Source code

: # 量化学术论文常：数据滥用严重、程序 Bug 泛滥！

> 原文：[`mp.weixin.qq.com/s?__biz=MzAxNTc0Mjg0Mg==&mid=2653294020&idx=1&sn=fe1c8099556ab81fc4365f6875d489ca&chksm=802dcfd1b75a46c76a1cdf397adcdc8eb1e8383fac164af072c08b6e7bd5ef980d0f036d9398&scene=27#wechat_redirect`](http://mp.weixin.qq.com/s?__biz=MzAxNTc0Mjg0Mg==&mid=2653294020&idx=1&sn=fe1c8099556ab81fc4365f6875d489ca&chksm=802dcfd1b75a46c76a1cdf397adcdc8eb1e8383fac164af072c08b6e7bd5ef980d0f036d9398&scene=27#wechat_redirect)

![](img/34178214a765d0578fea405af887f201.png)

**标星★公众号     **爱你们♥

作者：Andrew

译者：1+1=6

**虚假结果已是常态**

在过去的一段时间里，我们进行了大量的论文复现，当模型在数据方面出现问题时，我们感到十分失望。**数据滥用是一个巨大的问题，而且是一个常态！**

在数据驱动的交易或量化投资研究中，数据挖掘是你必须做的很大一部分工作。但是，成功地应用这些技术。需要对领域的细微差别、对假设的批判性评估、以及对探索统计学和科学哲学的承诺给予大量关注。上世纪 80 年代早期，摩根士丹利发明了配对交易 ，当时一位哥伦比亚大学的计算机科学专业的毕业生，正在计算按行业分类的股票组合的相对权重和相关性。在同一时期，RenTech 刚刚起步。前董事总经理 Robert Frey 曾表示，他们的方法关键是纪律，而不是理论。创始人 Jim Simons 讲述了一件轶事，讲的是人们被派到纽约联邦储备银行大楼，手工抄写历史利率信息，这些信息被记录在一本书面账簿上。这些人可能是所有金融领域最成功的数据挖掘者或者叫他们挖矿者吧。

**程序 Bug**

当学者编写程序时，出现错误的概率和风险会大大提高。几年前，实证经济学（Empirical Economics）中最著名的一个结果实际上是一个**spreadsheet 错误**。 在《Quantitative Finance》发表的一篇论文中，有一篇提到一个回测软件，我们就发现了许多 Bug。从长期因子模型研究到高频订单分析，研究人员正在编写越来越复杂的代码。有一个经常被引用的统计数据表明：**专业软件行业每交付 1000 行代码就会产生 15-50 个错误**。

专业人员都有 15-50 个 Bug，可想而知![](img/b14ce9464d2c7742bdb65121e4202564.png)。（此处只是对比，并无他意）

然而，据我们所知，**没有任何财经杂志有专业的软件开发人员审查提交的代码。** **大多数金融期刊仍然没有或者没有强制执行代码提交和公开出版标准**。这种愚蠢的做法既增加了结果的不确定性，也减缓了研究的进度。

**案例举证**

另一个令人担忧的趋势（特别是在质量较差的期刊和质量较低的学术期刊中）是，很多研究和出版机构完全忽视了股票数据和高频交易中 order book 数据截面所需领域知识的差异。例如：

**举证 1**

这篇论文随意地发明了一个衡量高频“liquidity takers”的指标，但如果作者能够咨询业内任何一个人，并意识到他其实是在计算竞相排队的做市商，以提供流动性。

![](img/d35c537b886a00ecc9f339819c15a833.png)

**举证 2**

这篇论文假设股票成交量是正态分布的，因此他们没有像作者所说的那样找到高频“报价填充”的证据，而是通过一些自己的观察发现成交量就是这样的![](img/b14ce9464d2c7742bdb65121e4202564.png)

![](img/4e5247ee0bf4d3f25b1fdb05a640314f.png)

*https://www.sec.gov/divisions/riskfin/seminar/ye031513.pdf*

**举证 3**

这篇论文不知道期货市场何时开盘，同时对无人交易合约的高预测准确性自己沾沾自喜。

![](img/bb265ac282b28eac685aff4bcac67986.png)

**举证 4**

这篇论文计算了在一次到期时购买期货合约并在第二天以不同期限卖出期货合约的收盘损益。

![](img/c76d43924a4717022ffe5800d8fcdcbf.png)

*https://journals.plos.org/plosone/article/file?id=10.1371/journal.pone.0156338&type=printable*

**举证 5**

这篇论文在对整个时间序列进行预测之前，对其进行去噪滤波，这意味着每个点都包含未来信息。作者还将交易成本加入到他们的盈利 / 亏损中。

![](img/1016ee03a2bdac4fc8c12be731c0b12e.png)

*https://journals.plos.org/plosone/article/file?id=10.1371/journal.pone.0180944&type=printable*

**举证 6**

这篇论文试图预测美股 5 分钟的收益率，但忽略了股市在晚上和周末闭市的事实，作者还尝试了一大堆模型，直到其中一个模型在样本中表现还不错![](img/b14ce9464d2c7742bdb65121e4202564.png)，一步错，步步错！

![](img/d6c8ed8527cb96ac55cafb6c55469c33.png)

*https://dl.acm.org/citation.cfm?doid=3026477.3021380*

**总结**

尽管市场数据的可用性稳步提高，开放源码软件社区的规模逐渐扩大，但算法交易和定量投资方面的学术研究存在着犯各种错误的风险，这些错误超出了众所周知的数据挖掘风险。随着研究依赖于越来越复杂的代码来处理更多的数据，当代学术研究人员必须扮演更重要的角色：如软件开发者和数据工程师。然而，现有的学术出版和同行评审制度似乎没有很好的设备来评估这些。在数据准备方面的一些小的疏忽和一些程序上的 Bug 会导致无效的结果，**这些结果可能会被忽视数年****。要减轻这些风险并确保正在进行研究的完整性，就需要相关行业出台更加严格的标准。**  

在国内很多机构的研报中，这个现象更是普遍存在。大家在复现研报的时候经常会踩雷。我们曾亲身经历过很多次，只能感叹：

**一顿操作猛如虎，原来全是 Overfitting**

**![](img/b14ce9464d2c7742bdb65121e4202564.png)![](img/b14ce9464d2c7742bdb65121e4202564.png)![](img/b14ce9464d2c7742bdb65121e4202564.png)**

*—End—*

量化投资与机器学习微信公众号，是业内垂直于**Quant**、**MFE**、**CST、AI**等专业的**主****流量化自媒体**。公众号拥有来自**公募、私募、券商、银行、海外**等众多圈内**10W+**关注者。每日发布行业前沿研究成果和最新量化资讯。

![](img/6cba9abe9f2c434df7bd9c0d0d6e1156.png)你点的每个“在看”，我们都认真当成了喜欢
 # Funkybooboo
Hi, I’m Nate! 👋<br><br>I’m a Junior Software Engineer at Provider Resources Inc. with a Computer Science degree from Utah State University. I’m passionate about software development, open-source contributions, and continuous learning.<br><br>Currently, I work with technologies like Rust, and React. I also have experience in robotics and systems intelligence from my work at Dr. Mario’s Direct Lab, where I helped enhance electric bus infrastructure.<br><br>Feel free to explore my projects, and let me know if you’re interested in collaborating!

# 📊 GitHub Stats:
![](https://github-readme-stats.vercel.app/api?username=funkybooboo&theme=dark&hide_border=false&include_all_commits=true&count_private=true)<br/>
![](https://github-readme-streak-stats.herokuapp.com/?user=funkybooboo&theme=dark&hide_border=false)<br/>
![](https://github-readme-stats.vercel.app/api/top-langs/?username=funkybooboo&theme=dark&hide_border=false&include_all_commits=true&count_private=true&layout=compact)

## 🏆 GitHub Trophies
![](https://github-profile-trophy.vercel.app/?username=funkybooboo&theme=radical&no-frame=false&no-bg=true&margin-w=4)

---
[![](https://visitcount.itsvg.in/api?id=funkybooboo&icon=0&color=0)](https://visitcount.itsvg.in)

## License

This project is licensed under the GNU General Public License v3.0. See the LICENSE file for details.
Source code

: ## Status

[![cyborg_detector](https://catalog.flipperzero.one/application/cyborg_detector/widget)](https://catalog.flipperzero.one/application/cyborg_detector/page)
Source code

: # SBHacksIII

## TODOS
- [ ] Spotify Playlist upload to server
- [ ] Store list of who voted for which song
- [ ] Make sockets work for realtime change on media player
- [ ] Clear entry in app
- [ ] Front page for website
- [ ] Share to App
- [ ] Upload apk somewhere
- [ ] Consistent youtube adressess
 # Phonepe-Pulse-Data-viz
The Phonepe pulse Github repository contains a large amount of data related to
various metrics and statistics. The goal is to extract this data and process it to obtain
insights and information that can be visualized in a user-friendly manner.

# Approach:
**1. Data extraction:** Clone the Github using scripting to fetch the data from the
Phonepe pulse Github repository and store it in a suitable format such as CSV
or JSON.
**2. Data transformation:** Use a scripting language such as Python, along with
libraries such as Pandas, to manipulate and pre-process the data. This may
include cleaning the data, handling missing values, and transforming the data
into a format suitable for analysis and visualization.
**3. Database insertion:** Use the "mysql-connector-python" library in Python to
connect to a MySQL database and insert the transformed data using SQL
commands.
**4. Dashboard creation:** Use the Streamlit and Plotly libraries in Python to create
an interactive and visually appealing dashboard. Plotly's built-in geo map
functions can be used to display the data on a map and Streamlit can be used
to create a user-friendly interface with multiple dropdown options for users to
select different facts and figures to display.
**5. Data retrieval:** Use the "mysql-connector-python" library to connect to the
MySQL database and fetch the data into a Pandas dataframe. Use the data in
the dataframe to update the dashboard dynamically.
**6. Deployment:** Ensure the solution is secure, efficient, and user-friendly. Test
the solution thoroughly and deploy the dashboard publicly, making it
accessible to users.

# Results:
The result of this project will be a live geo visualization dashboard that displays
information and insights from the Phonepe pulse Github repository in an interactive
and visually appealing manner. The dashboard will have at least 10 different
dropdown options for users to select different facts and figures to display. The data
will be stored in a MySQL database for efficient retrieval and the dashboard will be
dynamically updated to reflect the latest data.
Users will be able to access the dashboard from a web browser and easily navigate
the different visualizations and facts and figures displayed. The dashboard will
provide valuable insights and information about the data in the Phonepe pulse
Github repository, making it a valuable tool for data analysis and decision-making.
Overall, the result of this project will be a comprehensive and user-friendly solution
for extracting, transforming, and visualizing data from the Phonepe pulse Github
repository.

> _What you should do_
Your task is to retype the entries verbatim, starting with the line that holds "Phonepe pulse Github repository and" and stopping after the line that holds "and visually appealing manner.".

> _The answer_
Phonepe pulse Github repository and store it in a suitable format such as CSV
or JSON.
**2. Data transformation:** Use a scripting language such as Python, along with
libraries such as Pandas, to manipulate and pre-process the data. This may
include cleaning the data, handling missing values, and transforming the data
into a format suitable for analysis and visualization.
**3. Database insertion:** Use the "mysql-connector-python" library in Python to
connect to a MySQL database and insert the transformed data using SQL
commands.
**4. Dashboard creation:** Use the Streamlit and Plotly libraries in Python to create
an interactive and visually appealing dashboard. Plotly's built-in geo map
functions can be used to display the data on a map and Streamlit can be used
to create a user-friendly interface with multiple dropdown options for users to
select different facts and figures to display.
**5. Data retrieval:** Use the "mysql-connector-python" library to connect to the
MySQL database and fetch the data into a Pandas dataframe. Use the data in
the dataframe to update the dashboard dynamically.
**6. Deployment:** Ensure the solution is secure, efficient, and user-friendly. Test
the solution thoroughly and deploy the dashboard publicly, making it
accessible to users.

# Results:
The result of this project will be a live geo visualization dashboard that displays
information and insights from the Phonepe pulse Github repository in an interactive
and visually appealing manner. The dashboard will have at least 10 different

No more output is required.